程序代写案例-STA305/1004

欢迎使用51辅导,51作业君孵化低价透明的学长辅导平台,服务保持优质,平均费用压低50%以上! 51fudao.top
STA305/1004 - Week 4
(adapted from N. Taback)
Finding Power, Intro to Causal Inference
Week 4 Outline
I Finding Power
I Replication and Power: Case study on Power Poses
I Power and Sample size formulae: Two-sample proportions
I Power via simulation
I Introduction to causal inference:
I The fundamental problem
I The assignment mechanism: Weight gain study
Replication and Power: Case Study on Power poses:
(Carney et al. (2010) Power Posing: Brief Nonverbal Display Affect
Neuroendocrine Levels and Risk Tolerance, Psychological Science, 21(10),
1363-1368
Can power poses significantly change outcomes in your life?
Study methods (Carney et al. (2010)):
I Randomly assigned 42 participants to the high-power pose or the
low-power-pose condition.
I Participants believed that the study was about the science of physiological
recordings and was focused on how placement of electrocardiography
electrodes above and below the heart could influence data collection.
I Participants’ bodies were posed by an experimenter into high-power or
low-power poses.

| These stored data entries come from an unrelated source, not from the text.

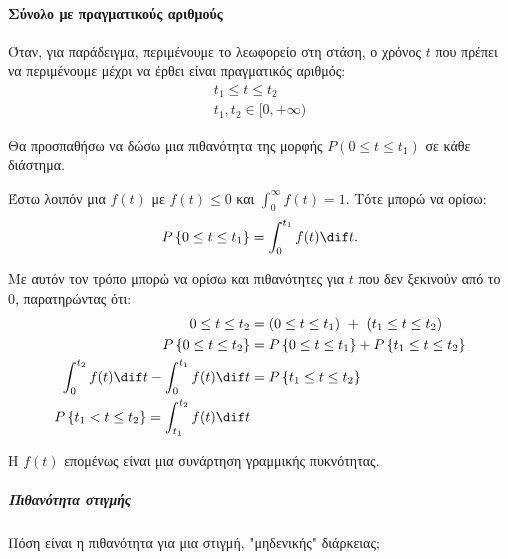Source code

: \documentclass[11pt,a4paper,notitlepage,fleqn,final]{article}
\begin{document}
	\paragraph{Σύνολο με πραγματικούς αριθμούς}
	Όταν, για παράδειγμα, περιμένουμε το λεωφορείο στη στάση, ο χρόνος
	\( t \) που πρέπει να περιμένουμε μέχρι να έρθει είναι πραγματικός
	αριθμός:
	\begin{gather*}
		t_1 \leq t \leq t_2 \\ t_1,t_2 \in [0,+\infty)
	\end{gather*}

	Θα προσπαθήσω να δώσω μια πιθανότητα της μορφής
	\( P(0 \leq t \leq t_1) \)
	σε κάθε διάστημα.

	Έστω λοιπόν μια \underline{\( f(t) \)} με \( f(t) \leq 0 \) και
	\( \displaystyle \int_0^\infty f(t) = 1 \). Τότε μπορώ να ορίσω:
	\[
	P\left\lbrace 0 \leq t \leq t_1 \right\rbrace =
	\int_0^{t_1} f(t)\dif t.
	\]

	Με αυτόν τον τρόπο μπορώ να ορίσω και πιθανότητες για \( t \) που
	δεν ξεκινούν από το 0, παρατηρώντας ότι:
	\begin{align*}
	0 \leq t \leq t_2 &= \left(0 \leq t \leq t_1\right) \ + \ \left(t_1\leq t \leq t_2\right) \\
	P\left\lbrace 0\leq t \leq t_2 \right\rbrace &=
	P\left\lbrace 0 \leq t \leq t_1 \right\rbrace + P\left\lbrace
	t_1 \leq t \leq t_2 \right\rbrace \\
	\int_0^{t_2} f(t)\dif t - \int_0^{t_1} f(t)\dif t &=
	P\left\lbrace t_1 \leq t \leq t_2 \right\rbrace \\
	P\left\lbrace t_1<t\leq t_2 \right\rbrace =
	\int_{t_1}^{t_2} f(t)\dif t
	\end{align*}


	Η \( f(t) \) επομένως είναι μια συνάρτηση γραμμικής πυκνότητας.

	\subparagraph{Πιθανότητα στιγμής}
	Πόση είναι η πιθανότητα για μια στιγμή, "μηδενικής" διάρκειας;
\end{document}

Each participant held two poses for 1 min each.
I Participants’ risk taking was measured with a gambling task; feelings of
power were measured with self-reports.
I Saliva samples, which were used to test cortisol and testosterone levels, were
taken before and approximately 17 min after the power-pose manipulation.
Can power poses significantly change outcomes in your life?
Study results (Carney et al. (2010)):
As hypothesized, high-power poses caused an increase in testosterone
compared with low-power poses, which caused a decrease in testosterone,
F(1, 39) = 4.29, p < .05; r = .34. Also as hypothesized, high-power
poses caused a decrease in cortisol compared with low-power poses,
which caused an increase in cortisol, F(1, 38) = 7.45, p < .02; r = .43
Can power poses significantly change outcomes in your life?
I The study was replicated by Ranehill et al. (2015)
I An initial power analysis based on the effect sizes in Carney et al. (power =
0.8, α = .05) indicated that a sample size of 100 participants would be
suitable.
library(pwr)
pwr.t.test(d=0.6,power = 0.8)
Two-sample t test power calculation
n = 44.58577
d = 0.6
sig.level = 0.05
power = 0.8
alternative = two.sided
NOTE: n is number in *each* group
Can power poses significantly change outcomes in your life?
I Ranehill et al. study used a sample of 200 participants to increase reliability.
I This study found none of the significant differences found in Carney et al.’s
study.
I The replication study obtained very precise estimates of the effects.
I What happened?
Can power poses significantly change outcomes in your life?
I Sampling theory predicts that the variation between samples is proportional
to 1√n .I In small samples we can expect variability.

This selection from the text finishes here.